Chronic Stress and the Cortisol Connection
Financial pressure, job instability, social isolation, and the general uncertainty of recent years have pushed chronic stress levels higher across the population. Chronic stress keeps the body’s fight-or-flight system activated, flooding the bloodstream with cortisol. Over time, elevated cortisol promotes inflammation in artery walls, accelerates plaque development, and causes smooth muscle cells in arteries to multiply in ways that narrow the vessels.
In later stages of plaque buildup, the same inflammatory molecules that stress produces can destabilize existing plaque, making it more likely to rupture. Stress also drives behaviors that compound the risk: poor sleep, overeating, drinking, and skipping exercise. The combination of biological and behavioral effects makes chronic stress one of the more underappreciated contributors to the current rise in heart attacks.
Why Younger Adults Are Increasingly at Risk
Heart attacks were once thought of as a problem for people over 60, but the age distribution is shifting. The factors driving this are largely the same ones affecting the broader population, just starting earlier. Obesity rates in children and teenagers have climbed for decades, meaning more people arrive at age 30 or 35 with years of metabolic damage already underway. Vaping often begins in the teens. Sedentary habits start in childhood. And COVID-19 infections have added arterial inflammation on top of these preexisting risks.
Current screening guidelines don’t recommend routine advanced cardiac imaging, like coronary calcium scoring, for young adults. The yield is too low in most cases. But clinicians are increasingly considering it for younger people who carry multiple risk factors, such as a strong family history combined with obesity, smoking, or diabetes. The challenge is that many young adults don’t engage with the healthcare system regularly enough to catch warning signs before a first event.

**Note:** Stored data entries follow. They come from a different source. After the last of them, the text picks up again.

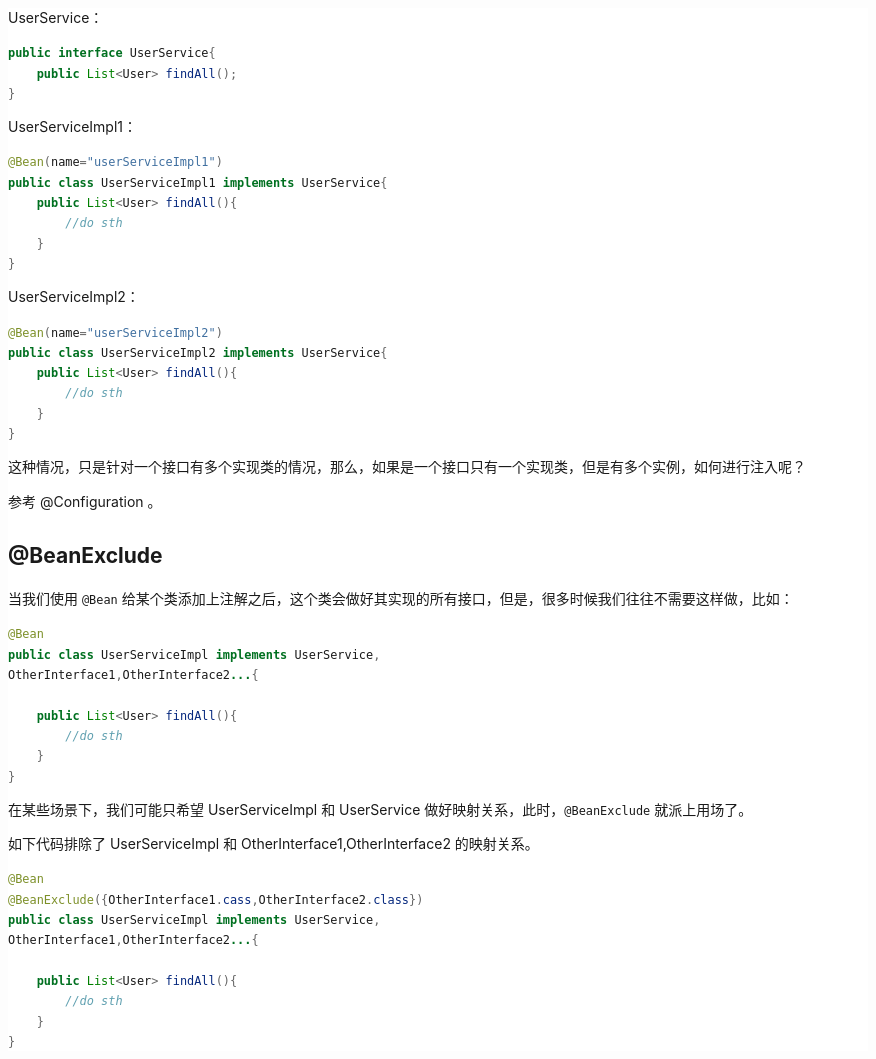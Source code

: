 UserService：

```java
public interface UserService{
    public List<User> findAll();
}
```


UserServiceImpl1：

```java
@Bean(name="userServiceImpl1")
public class UserServiceImpl1 implements UserService{
    public List<User> findAll(){
        //do sth
    }
}
```


UserServiceImpl2：

```java
@Bean(name="userServiceImpl2")
public class UserServiceImpl2 implements UserService{
    public List<User> findAll(){
        //do sth
    }
}
```

这种情况，只是针对一个接口有多个实现类的情况，那么，如果是一个接口只有一个实现类，但是有多个实例，如何进行注入呢？

参考 @Configuration 。


## @BeanExclude

当我们使用 `@Bean` 给某个类添加上注解之后，这个类会做好其实现的所有接口，但是，很多时候我们往往不需要这样做，比如：

```java
@Bean
public class UserServiceImpl implements UserService, 
OtherInterface1,OtherInterface2...{

    public List<User> findAll(){
        //do sth
    }
}
```

在某些场景下，我们可能只希望 UserServiceImpl 和 UserService 做好映射关系，此时，`@BeanExclude` 就派上用场了。

如下代码排除了 UserServiceImpl 和 OtherInterface1,OtherInterface2 的映射关系。

```java
@Bean
@BeanExclude({OtherInterface1.cass,OtherInterface2.class})
public class UserServiceImpl implements UserService, 
OtherInterface1,OtherInterface2...{

    public List<User> findAll(){
        //do sth
    }
}
```

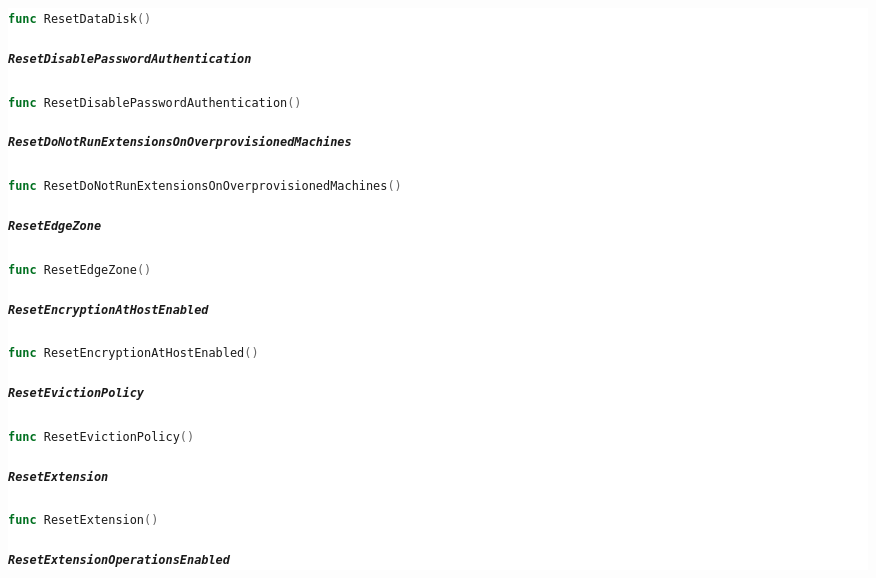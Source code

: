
 ```go
func ResetDataDisk()
```

##### `ResetDisablePasswordAuthentication` <a name="ResetDisablePasswordAuthentication" id="@cdktf/provider-azurerm.linuxVirtualMachineScaleSet.LinuxVirtualMachineScaleSet.resetDisablePasswordAuthentication"></a>

```go
func ResetDisablePasswordAuthentication()
```

##### `ResetDoNotRunExtensionsOnOverprovisionedMachines` <a name="ResetDoNotRunExtensionsOnOverprovisionedMachines" id="@cdktf/provider-azurerm.linuxVirtualMachineScaleSet.LinuxVirtualMachineScaleSet.resetDoNotRunExtensionsOnOverprovisionedMachines"></a>

```go
func ResetDoNotRunExtensionsOnOverprovisionedMachines()
```

##### `ResetEdgeZone` <a name="ResetEdgeZone" id="@cdktf/provider-azurerm.linuxVirtualMachineScaleSet.LinuxVirtualMachineScaleSet.resetEdgeZone"></a>

```go
func ResetEdgeZone()
```

##### `ResetEncryptionAtHostEnabled` <a name="ResetEncryptionAtHostEnabled" id="@cdktf/provider-azurerm.linuxVirtualMachineScaleSet.LinuxVirtualMachineScaleSet.resetEncryptionAtHostEnabled"></a>

```go
func ResetEncryptionAtHostEnabled()
```

##### `ResetEvictionPolicy` <a name="ResetEvictionPolicy" id="@cdktf/provider-azurerm.linuxVirtualMachineScaleSet.LinuxVirtualMachineScaleSet.resetEvictionPolicy"></a>

```go
func ResetEvictionPolicy()
```

##### `ResetExtension` <a name="ResetExtension" id="@cdktf/provider-azurerm.linuxVirtualMachineScaleSet.LinuxVirtualMachineScaleSet.resetExtension"></a>

```go
func ResetExtension()
```

##### `ResetExtensionOperationsEnabled` <a name="ResetExtensionOperationsEnabled" id="@cdktf/provider-azurerm.linuxVirtualMachineScaleSet.LinuxVirtualMachineScaleSet.resetExtensionOperationsEnabled"></a>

What’s Actually Driving the Trend
There isn’t a single cause. Heart attacks are rising because of a collision of factors that all worsened around the same time. Metabolic health was already deteriorating before 2020. COVID-19 then introduced a new and direct form of arterial damage that affected millions of people. Pandemic-era lifestyle changes, including more sitting, more stress, worse diets, and less routine healthcare, accelerated the underlying trends. Vaping added a new source of cardiovascular harm, particularly among younger adults. And socioeconomic disparities in food access, healthcare, and living conditions continue to concentrate heart attack risk in the communities least equipped to manage it.
The encouraging sign is that after peaking in 2021, heart attack mortality in young adults dropped to 2.3 per 100,000 by 2023, the lowest point on record. Whether that trajectory continues depends largely on whether the modifiable risk factors, particularly diet, physical activity, and tobacco use, can be addressed at scale.